Ukraine’s struggle starts with an acute challenge of Russian violation of its sovereignty and territorial integrity, and all the rules of the 21st century taught us that must be upheld, they have been flat violated. What Russia has done violates not just Ukrainian sovereignty but the fundamental principle that European borders cannot, will not be changed through political intimidation or military force.

And we have to be resolute in imposing costs. And I’ll note parenthetically that costs are going to be shared in some cases disproportionately. That’s the reality.

But the community’s work in Ukraine can’t end there, by imposing costs on Russia. It is — it is — quite frankly, it’s equally mission critical that we focus on what Ukrainians are for. For 25 years, it’s been free. For 25 years, it has not met its goals.
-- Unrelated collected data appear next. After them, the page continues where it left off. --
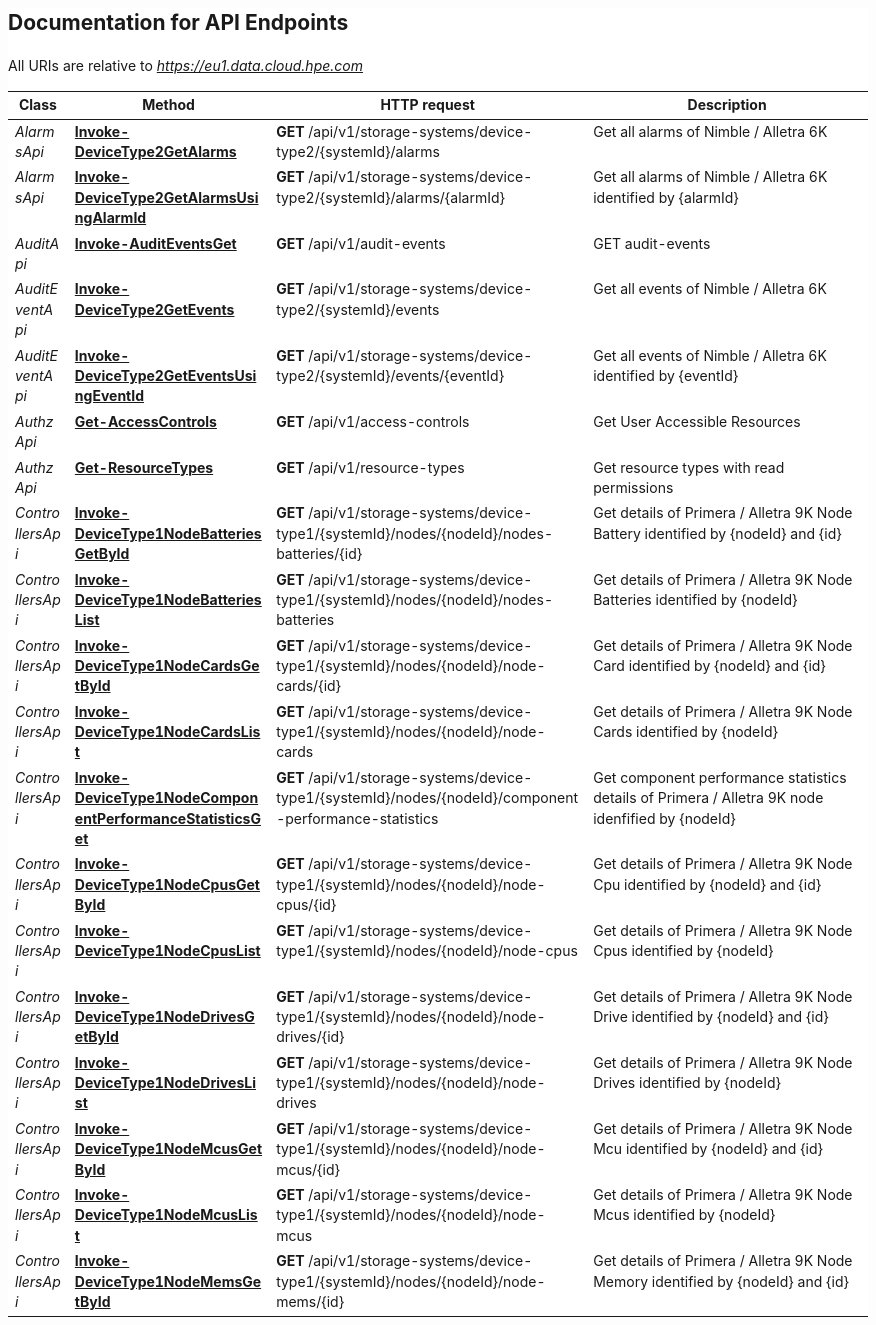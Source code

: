 ## Documentation for API Endpoints

All URIs are relative to *https://eu1.data.cloud.hpe.com*

Class | Method | HTTP request | Description
------------ | ------------- | ------------- | -------------
*AlarmsApi* | [**Invoke-DeviceType2GetAlarms**](docs/AlarmsApi.md#Invoke-DeviceType2GetAlarms) | **GET** /api/v1/storage-systems/device-type2/{systemId}/alarms | Get all alarms of Nimble / Alletra 6K
*AlarmsApi* | [**Invoke-DeviceType2GetAlarmsUsingAlarmId**](docs/AlarmsApi.md#Invoke-DeviceType2GetAlarmsUsingAlarmId) | **GET** /api/v1/storage-systems/device-type2/{systemId}/alarms/{alarmId} | Get all alarms of Nimble / Alletra 6K identified by {alarmId}
*AuditApi* | [**Invoke-AuditEventsGet**](docs/AuditApi.md#Invoke-AuditEventsGet) | **GET** /api/v1/audit-events | GET audit-events
*AuditEventApi* | [**Invoke-DeviceType2GetEvents**](docs/AuditEventApi.md#Invoke-DeviceType2GetEvents) | **GET** /api/v1/storage-systems/device-type2/{systemId}/events | Get all events of Nimble / Alletra 6K
*AuditEventApi* | [**Invoke-DeviceType2GetEventsUsingEventId**](docs/AuditEventApi.md#Invoke-DeviceType2GetEventsUsingEventId) | **GET** /api/v1/storage-systems/device-type2/{systemId}/events/{eventId} | Get all events of Nimble / Alletra 6K identified by {eventId}
*AuthzApi* | [**Get-AccessControls**](docs/AuthzApi.md#Get-AccessControls) | **GET** /api/v1/access-controls | Get User Accessible Resources
*AuthzApi* | [**Get-ResourceTypes**](docs/AuthzApi.md#Get-ResourceTypes) | **GET** /api/v1/resource-types | Get resource types with read permissions
*ControllersApi* | [**Invoke-DeviceType1NodeBatteriesGetById**](docs/ControllersApi.md#Invoke-DeviceType1NodeBatteriesGetById) | **GET** /api/v1/storage-systems/device-type1/{systemId}/nodes/{nodeId}/nodes-batteries/{id} | Get details of Primera / Alletra 9K Node Battery identified by {nodeId} and {id}
*ControllersApi* | [**Invoke-DeviceType1NodeBatteriesList**](docs/ControllersApi.md#Invoke-DeviceType1NodeBatteriesList) | **GET** /api/v1/storage-systems/device-type1/{systemId}/nodes/{nodeId}/nodes-batteries | Get details of Primera / Alletra 9K Node Batteries identified by {nodeId}
*ControllersApi* | [**Invoke-DeviceType1NodeCardsGetById**](docs/ControllersApi.md#Invoke-DeviceType1NodeCardsGetById) | **GET** /api/v1/storage-systems/device-type1/{systemId}/nodes/{nodeId}/node-cards/{id} | Get details of Primera / Alletra 9K Node Card identified by {nodeId} and {id}
*ControllersApi* | [**Invoke-DeviceType1NodeCardsList**](docs/ControllersApi.md#Invoke-DeviceType1NodeCardsList) | **GET** /api/v1/storage-systems/device-type1/{systemId}/nodes/{nodeId}/node-cards | Get details of Primera / Alletra 9K Node Cards identified by {nodeId}
*ControllersApi* | [**Invoke-DeviceType1NodeComponentPerformanceStatisticsGet**](docs/ControllersApi.md#Invoke-DeviceType1NodeComponentPerformanceStatisticsGet) | **GET** /api/v1/storage-systems/device-type1/{systemId}/nodes/{nodeId}/component-performance-statistics | Get component performance statistics details of Primera / Alletra 9K node idenfified by {nodeId}
*ControllersApi* | [**Invoke-DeviceType1NodeCpusGetById**](docs/ControllersApi.md#Invoke-DeviceType1NodeCpusGetById) | **GET** /api/v1/storage-systems/device-type1/{systemId}/nodes/{nodeId}/node-cpus/{id} | Get details of Primera / Alletra 9K Node Cpu identified by {nodeId} and {id}
*ControllersApi* | [**Invoke-DeviceType1NodeCpusList**](docs/ControllersApi.md#Invoke-DeviceType1NodeCpusList) | **GET** /api/v1/storage-systems/device-type1/{systemId}/nodes/{nodeId}/node-cpus | Get details of Primera / Alletra 9K Node Cpus identified by {nodeId}
*ControllersApi* | [**Invoke-DeviceType1NodeDrivesGetById**](docs/ControllersApi.md#Invoke-DeviceType1NodeDrivesGetById) | **GET** /api/v1/storage-systems/device-type1/{systemId}/nodes/{nodeId}/node-drives/{id} | Get details of Primera / Alletra 9K Node Drive identified by {nodeId} and {id}
*ControllersApi* | [**Invoke-DeviceType1NodeDrivesList**](docs/ControllersApi.md#Invoke-DeviceType1NodeDrivesList) | **GET** /api/v1/storage-systems/device-type1/{systemId}/nodes/{nodeId}/node-drives | Get details of Primera / Alletra 9K Node Drives identified by {nodeId}
*ControllersApi* | [**Invoke-DeviceType1NodeMcusGetById**](docs/ControllersApi.md#Invoke-DeviceType1NodeMcusGetById) | **GET** /api/v1/storage-systems/device-type1/{systemId}/nodes/{nodeId}/node-mcus/{id} | Get details of Primera / Alletra 9K Node Mcu identified by {nodeId} and {id}
*ControllersApi* | [**Invoke-DeviceType1NodeMcusList**](docs/ControllersApi.md#Invoke-DeviceType1NodeMcusList) | **GET** /api/v1/storage-systems/device-type1/{systemId}/nodes/{nodeId}/node-mcus | Get details of Primera / Alletra 9K Node Mcus identified by {nodeId}
*ControllersApi* | [**Invoke-DeviceType1NodeMemsGetById**](docs/ControllersApi.md#Invoke-DeviceType1NodeMemsGetById) | **GET** /api/v1/storage-systems/device-type1/{systemId}/nodes/{nodeId}/node-mems/{id} | Get details of Primera / Alletra 9K Node Memory identified by {nodeId} and {id}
For 25 years, even including the Orange Revolution, it has not been realized, in significant part because of corruption and as a consequence of institutions that need significant modernization.

This needs to be a government that exists to serve the people, not enrich the powerful. I found when I met with the prime — oh, excuse me, was the prime minister — with the president, with civil society, with three of the leading candidates for president and with the members of all parties in the Rada, there is a common view, East and West, that the government has to begin to deliver, that corruption is incredibly corrosive. It may not be politik to say, but it is a reality. The — they need an economy where there are jobs and what you know matters most to them, where, in fact, Ukrainian — there’s respect for the diversity of people, and there remains a united Ukraine. I think that is all within their grasp. We’re working to provide U.S. civilian experts on the ground who can help realize each of these aspirations and provide specialized knowledge in holding elections that are monitored so no one can question the legitimacy; in building institutions that are transparent, more modern, more effective than those the Ukrainians have had over the last 25 years; in fighting corruption so that time democracy — in time democracy can be delivered to the Ukrainian people.
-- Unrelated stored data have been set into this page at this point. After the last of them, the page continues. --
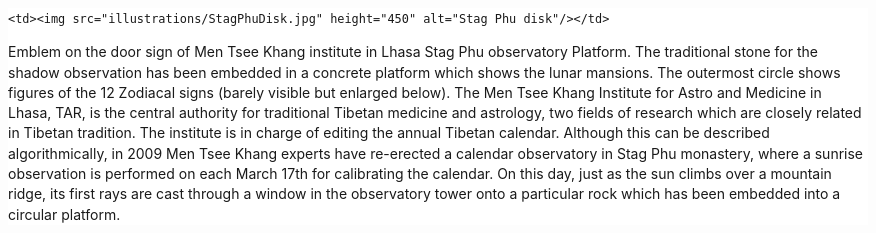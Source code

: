 	<td><img src="illustrations/StagPhuDisk.jpg" height="450" alt="Stag Phu disk"/></td>
</tr>
<tr>
	<td>Emblem on the door sign of Men Tsee Khang institute in Lhasa</td>
	<td>Stag Phu observatory Platform. The traditional stone for the shadow observation has been embedded in a concrete platform which shows the lunar mansions. The outermost circle shows figures of the 12 Zodiacal signs (barely visible but enlarged below).</td>
</tr>
</table>
 The Men Tsee Khang Institute for Astro and Medicine in Lhasa, TAR, is the central authority for traditional Tibetan medicine and astrology, two fields of research which are closely related in Tibetan tradition. The institute is in charge of editing the annual Tibetan calendar. Although this can be described algorithmically, in 2009 Men Tsee Khang experts have re-erected a calendar observatory in Stag Phu monastery, where a sunrise observation is performed on each March 17th for calibrating the calendar. On this day, just as the sun climbs over a mountain ridge, its first rays are cast through a window in the observatory tower onto a particular rock which has been embedded into a circular platform.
In my view, it’s the most significant bulwark against Russian aggression, because Ukraine will need all these things to succeed.

And finally, there’s the matter of our relationship with Russia. Since the end of the Cold War, America and NATO allies have reached out to Russia in a hand of partnership and a place in the partnership for peace, the G-8, the WTO, the Council of Europe. We did this because Russia’s integration into the international order remains in everyone’s interest. But Russia — (audio break) — it cannot — and I believe they do know — have it both ways. If Russia wants to benefit from the international order, it has to respect that order and abide by the rules. Otherwise, it’s going to face growing costs and growing isolation.

Ladies and gentlemen, the challenges we face, I need not tell anyone in this audience, are real, but they’re able to be faced and we’re able to succeed if we face them together. America has stood with Europe and always will, just as Europe has stood with us.

And the progress we have made has been remarkable. When I think of how far we’ve come, it calls to mind the words of the poet Seamus Heaney in his poem “The Cure at Troy.” He wrote: History teaches us not to hope on this side of the grave. When the wall fell, hope and history began to rhyme.

Let’s not rest until they rhyme once again in a Europe that is finally, finally whole, free and at peace. It’s a big order, but it is possible to get it done if we remain joined at the hip, if we remain united and steadfast. Thank you all very much for listening, and I appreciate the opportunity to speak to you. (Applause.)